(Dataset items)
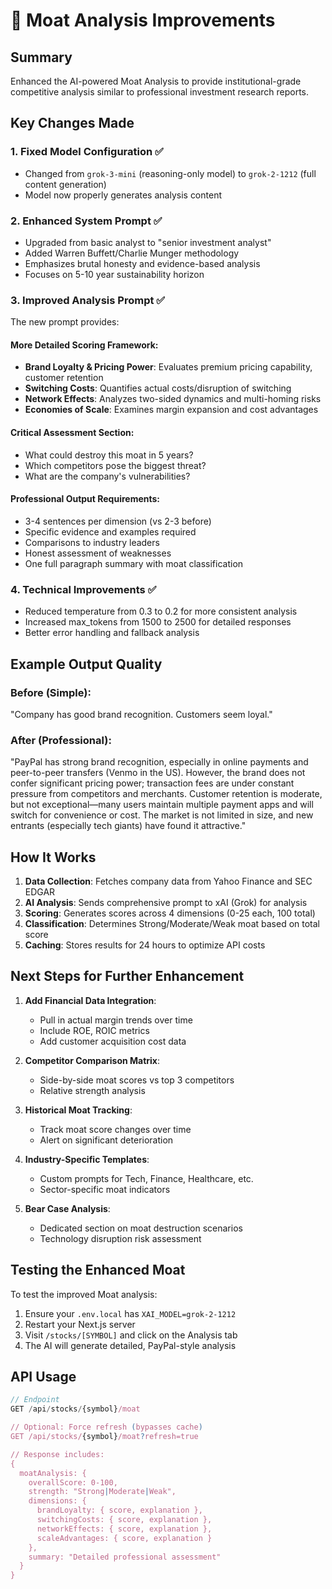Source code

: # 🎯 Moat Analysis Improvements

## Summary
Enhanced the AI-powered Moat Analysis to provide institutional-grade competitive analysis similar to professional investment research reports.

## Key Changes Made

### 1. **Fixed Model Configuration** ✅
- Changed from `grok-3-mini` (reasoning-only model) to `grok-2-1212` (full content generation)
- Model now properly generates analysis content

### 2. **Enhanced System Prompt** ✅
- Upgraded from basic analyst to "senior investment analyst"
- Added Warren Buffett/Charlie Munger methodology
- Emphasizes brutal honesty and evidence-based analysis
- Focuses on 5-10 year sustainability horizon

### 3. **Improved Analysis Prompt** ✅
The new prompt provides:

#### More Detailed Scoring Framework:
- **Brand Loyalty & Pricing Power**: Evaluates premium pricing capability, customer retention
- **Switching Costs**: Quantifies actual costs/disruption of switching
- **Network Effects**: Analyzes two-sided dynamics and multi-homing risks
- **Economies of Scale**: Examines margin expansion and cost advantages

#### Critical Assessment Section:
- What could destroy this moat in 5 years?
- Which competitors pose the biggest threat?
- What are the company's vulnerabilities?

#### Professional Output Requirements:
- 3-4 sentences per dimension (vs 2-3 before)
- Specific evidence and examples required
- Comparisons to industry leaders
- Honest assessment of weaknesses
- One full paragraph summary with moat classification

### 4. **Technical Improvements** ✅
- Reduced temperature from 0.3 to 0.2 for more consistent analysis
- Increased max_tokens from 1500 to 2500 for detailed responses
- Better error handling and fallback analysis

## Example Output Quality

### Before (Simple):
"Company has good brand recognition. Customers seem loyal."

### After (Professional):
"PayPal has strong brand recognition, especially in online payments and peer-to-peer transfers (Venmo in the US). However, the brand does not confer significant pricing power; transaction fees are under constant pressure from competitors and merchants. Customer retention is moderate, but not exceptional—many users maintain multiple payment apps and will switch for convenience or cost. The market is not limited in size, and new entrants (especially tech giants) have found it attractive."

## How It Works

1. **Data Collection**: Fetches company data from Yahoo Finance and SEC EDGAR
2. **AI Analysis**: Sends comprehensive prompt to xAI (Grok) for analysis
3. **Scoring**: Generates scores across 4 dimensions (0-25 each, 100 total)
4. **Classification**: Determines Strong/Moderate/Weak moat based on total score
5. **Caching**: Stores results for 24 hours to optimize API costs

## Next Steps for Further Enhancement

1. **Add Financial Data Integration**:
   - Pull in actual margin trends over time
   - Include ROE, ROIC metrics
   - Add customer acquisition cost data

2. **Competitor Comparison Matrix**:
   - Side-by-side moat scores vs top 3 competitors
   - Relative strength analysis

3. **Historical Moat Tracking**:
   - Track moat score changes over time
   - Alert on significant deterioration

4. **Industry-Specific Templates**:
   - Custom prompts for Tech, Finance, Healthcare, etc.
   - Sector-specific moat indicators

5. **Bear Case Analysis**:
   - Dedicated section on moat destruction scenarios
   - Technology disruption risk assessment

## Testing the Enhanced Moat

To test the improved Moat analysis:

1. Ensure your `.env.local` has `XAI_MODEL=grok-2-1212`
2. Restart your Next.js server
3. Visit `/stocks/[SYMBOL]` and click on the Analysis tab
4. The AI will generate detailed, PayPal-style analysis

## API Usage

```javascript
// Endpoint
GET /api/stocks/{symbol}/moat

// Optional: Force refresh (bypasses cache)
GET /api/stocks/{symbol}/moat?refresh=true

// Response includes:
{
  moatAnalysis: {
    overallScore: 0-100,
    strength: "Strong|Moderate|Weak",
    dimensions: {
      brandLoyalty: { score, explanation },
      switchingCosts: { score, explanation },
      networkEffects: { score, explanation },
      scaleAdvantages: { score, explanation }
    },
    summary: "Detailed professional assessment"
  }
}
```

▶ [Requirement] What lines above mention "Enhanced"? Copy each one.

▶ [Expected answer]
Enhanced the AI-powered Moat Analysis to provide institutional-grade competitive analysis similar to professional investment research reports.
### 2. **Enhanced System Prompt** ✅
## Testing the Enhanced Moat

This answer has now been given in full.